I’m not saying typing notes will work for everyone. I know some people memorize information better with handwritten notes. I recommend if you’re one of those people who memorize what you write, type your notes first, and then handwrite the most important information before an exam. 

College classes move a lot faster than they did in high school. After all, you have one semester to learn a year’s worth of knowledge. Play around with different note methods and see what works best. 

Along with this point, taking good notes is a skill to be learned. Notes are the only thing keeping your brain tethered to the concepts learned in class. Some professors will have slideshows with notes, others will simply lecture. Get comfortable with both formats. Learn to take notes based just on what someone is saying. Listen to a Ted Talk, and take notes from it. You will do well in college if you can master the art of note-taking or if you have a photographic memory. 

Tip #4: Balance work and play

If you didn’t guess already, I’m an academic. I have always loved school. In high school, I focused a lot on getting good grades and making sure I got into a decent college. College is a bit different though. Grades aren’t quite as important to future employers. College is a time for you to learn about yourself and the diverse world around you. I’m not suggesting you give up on academics completely, just don’t spend every waking minute in your dorm room or the library.
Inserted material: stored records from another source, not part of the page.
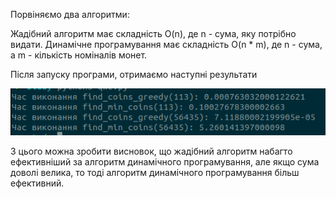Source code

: Порвіняємо два алгоритми:

Жадібний алгоритм має складність O(n), де n - сума, яку потрібно видати. Динамічне програмування має складність O(n * m), де n - сума, а m - кількість номіналів монет.

Після запуску програми, отримаємо наступні результати

![alt text](image.png)

З цього можна зробити висновок, що жадібний алгоритм набагто ефективніший за алгоритм динамічного програмування, але якщо сума доволі велика, то тоді алгоритм динамічного програмування більш ефективний.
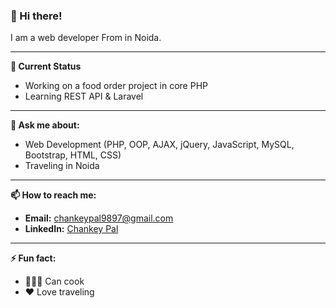 ### 👋 Hi there!

I am a web developer From in Noida.

---

**🔭 Current Status**
- Working on a food order project in core PHP
- Learning REST API & Laravel

---

**💬 Ask me about:**
- Web Development (PHP, OOP, AJAX, jQuery, JavaScript, MySQL, Bootstrap, HTML, CSS)
- Traveling in Noida

---

**📫 How to reach me:**
- **Email:** [chankeypal9897@gmail.com](mailto:chankeypal9897@gmail.com)
- **LinkedIn:** [Chankey Pal](https://www.linkedin.com/in/chankey-pal-36a5261b5/)

---

**⚡ Fun fact:**
- 👨🏼‍🍳 Can cook
- ♥️ Love traveling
Go for a walk around campus, and spend time with people in your residence hall. Make connections while you are at college, most likely they are the people recommending you to future employers. After all, C’s get degrees. 
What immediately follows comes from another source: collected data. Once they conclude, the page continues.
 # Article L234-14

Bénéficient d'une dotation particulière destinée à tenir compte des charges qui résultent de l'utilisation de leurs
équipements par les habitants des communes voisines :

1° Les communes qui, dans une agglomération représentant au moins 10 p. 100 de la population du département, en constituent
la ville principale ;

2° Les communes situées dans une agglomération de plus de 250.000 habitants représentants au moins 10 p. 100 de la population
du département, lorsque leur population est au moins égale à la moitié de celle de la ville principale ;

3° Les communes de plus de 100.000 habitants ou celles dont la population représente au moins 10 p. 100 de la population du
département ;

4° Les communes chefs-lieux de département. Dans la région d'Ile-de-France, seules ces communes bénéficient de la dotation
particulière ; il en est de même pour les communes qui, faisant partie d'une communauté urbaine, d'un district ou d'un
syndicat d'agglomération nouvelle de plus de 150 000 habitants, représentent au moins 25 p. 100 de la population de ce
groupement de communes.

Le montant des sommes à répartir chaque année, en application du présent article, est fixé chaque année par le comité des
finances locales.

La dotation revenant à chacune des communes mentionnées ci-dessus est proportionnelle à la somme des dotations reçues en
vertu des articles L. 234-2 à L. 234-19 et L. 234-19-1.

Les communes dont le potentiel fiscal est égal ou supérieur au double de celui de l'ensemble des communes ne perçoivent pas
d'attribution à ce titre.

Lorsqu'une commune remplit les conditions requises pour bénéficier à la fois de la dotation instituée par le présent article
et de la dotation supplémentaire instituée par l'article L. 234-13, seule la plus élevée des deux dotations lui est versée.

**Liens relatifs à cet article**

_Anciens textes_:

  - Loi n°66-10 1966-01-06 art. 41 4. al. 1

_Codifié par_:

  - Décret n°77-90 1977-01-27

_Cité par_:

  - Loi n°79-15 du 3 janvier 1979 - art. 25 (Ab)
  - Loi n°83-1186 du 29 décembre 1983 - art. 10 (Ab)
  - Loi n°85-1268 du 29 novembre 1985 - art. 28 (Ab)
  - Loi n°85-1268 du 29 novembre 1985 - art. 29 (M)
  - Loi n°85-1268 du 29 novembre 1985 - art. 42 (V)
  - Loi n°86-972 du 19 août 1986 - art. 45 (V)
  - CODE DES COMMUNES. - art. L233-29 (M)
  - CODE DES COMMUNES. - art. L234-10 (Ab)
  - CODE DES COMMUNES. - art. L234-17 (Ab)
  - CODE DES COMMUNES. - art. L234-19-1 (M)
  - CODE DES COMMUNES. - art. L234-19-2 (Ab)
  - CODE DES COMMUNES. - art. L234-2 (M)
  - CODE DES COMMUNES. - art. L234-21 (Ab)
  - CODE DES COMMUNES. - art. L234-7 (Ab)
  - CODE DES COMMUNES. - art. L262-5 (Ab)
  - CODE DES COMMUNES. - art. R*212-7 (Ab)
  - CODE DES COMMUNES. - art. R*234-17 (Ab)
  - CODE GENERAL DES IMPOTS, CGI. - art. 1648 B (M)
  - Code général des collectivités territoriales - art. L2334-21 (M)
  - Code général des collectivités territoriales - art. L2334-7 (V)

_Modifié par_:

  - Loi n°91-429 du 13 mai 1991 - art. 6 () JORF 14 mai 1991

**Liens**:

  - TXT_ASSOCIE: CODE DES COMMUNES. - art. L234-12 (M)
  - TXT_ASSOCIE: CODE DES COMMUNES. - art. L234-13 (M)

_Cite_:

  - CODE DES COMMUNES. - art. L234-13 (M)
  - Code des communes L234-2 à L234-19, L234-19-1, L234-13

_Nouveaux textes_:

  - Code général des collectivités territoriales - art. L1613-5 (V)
Tip #5: Sign-up for some fun classes 

If you go to a larger university, they most likely offer some “fun courses” (fencing, yoga, rowing, tap dance, etc.). Smaller universities might not have classes you can take like the ones I listed but you can still take “fun courses”. Fun courses are just classes you take because they sound intriguing to you. If you had an interest in Greek mythology or astronomy as a kid, take a course about that. Most likely, those classes will still check off a required credit, but make sure you check with an advisor first. 

My favorite classes from last year were the ones I took for “fun”. Yes, they are still college courses, but they tailor to interests outside of your major. I ended up adding on a second major because of one of those fun classes because I found it was something that interested me. 

Tip #6: Get involved

As I said before, future employers aren’t super concerned with your grades in college. You should still pass your classes (especially the ones in your major), but realize that getting involved with clubs and extracurriculars around campus is important too. If you are an advertising major, find an ad club to get involved with that builds experience. Political Science majors might want to get involved with student government. These clubs and extracurriculars will help build connections with people in your field. 
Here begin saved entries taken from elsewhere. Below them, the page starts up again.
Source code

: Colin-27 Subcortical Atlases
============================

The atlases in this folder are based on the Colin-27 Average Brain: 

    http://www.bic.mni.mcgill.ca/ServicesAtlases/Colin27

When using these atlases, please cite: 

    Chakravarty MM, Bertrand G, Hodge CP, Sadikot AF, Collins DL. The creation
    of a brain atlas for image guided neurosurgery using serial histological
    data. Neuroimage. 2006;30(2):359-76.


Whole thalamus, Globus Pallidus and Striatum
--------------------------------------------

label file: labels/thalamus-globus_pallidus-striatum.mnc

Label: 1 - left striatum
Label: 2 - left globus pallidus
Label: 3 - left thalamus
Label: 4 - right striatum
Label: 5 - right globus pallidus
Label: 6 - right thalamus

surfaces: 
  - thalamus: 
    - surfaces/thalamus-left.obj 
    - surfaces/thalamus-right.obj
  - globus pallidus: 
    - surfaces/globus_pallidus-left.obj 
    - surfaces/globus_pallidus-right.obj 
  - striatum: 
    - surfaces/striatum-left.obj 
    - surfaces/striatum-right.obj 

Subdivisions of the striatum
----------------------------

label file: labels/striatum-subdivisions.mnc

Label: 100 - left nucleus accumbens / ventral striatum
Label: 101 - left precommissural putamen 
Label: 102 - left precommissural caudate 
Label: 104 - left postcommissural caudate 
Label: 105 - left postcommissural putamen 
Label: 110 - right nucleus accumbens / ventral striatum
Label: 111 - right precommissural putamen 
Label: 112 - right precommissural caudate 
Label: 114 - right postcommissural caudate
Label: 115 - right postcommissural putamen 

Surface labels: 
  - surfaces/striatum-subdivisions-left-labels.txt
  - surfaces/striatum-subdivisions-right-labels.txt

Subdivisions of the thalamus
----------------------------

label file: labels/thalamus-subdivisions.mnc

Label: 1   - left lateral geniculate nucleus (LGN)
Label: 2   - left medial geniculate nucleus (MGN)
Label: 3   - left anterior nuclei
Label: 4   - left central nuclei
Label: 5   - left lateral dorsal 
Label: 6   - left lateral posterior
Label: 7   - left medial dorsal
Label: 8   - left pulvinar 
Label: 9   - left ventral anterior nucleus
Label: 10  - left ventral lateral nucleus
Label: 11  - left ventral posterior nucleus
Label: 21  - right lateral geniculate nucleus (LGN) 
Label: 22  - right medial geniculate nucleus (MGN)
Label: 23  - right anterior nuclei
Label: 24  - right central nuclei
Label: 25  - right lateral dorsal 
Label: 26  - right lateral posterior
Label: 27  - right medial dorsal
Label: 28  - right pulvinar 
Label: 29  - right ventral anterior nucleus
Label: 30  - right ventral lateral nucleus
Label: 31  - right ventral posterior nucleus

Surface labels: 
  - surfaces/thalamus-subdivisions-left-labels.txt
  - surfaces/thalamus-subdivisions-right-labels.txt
If your university doesn’t offer a club you’re interested in, start one! Starting a club looks great on a resume too. Even beyond building a resume, being in a club builds friendships. You get to meet with people who share similar interests every week, you’re sure to make some great lifelong friends. 

Tip #7: Plan ahead 

The final tip is to plan. People aren’t joking when they say college goes by quickly. It’s important to be three steps ahead of yourself. Think about classes you want to take, places you want to travel, and internships you are interested in. Planning for the future never starts too early. Learn from older students and get advice. They have made mistakes and have a wealth of knowledge. I’m sure if you ask, they would be willing to advise you on some great internships or study abroad opportunities. 

Invest in yourself! The best way to make yourself a valuable asset to employers is to know what you want. Be ambitious and aim for the stars. You hurt yourself more by holding yourself back. College is a time to experiment. Enjoy your four years of undergrad, you won’t forget it!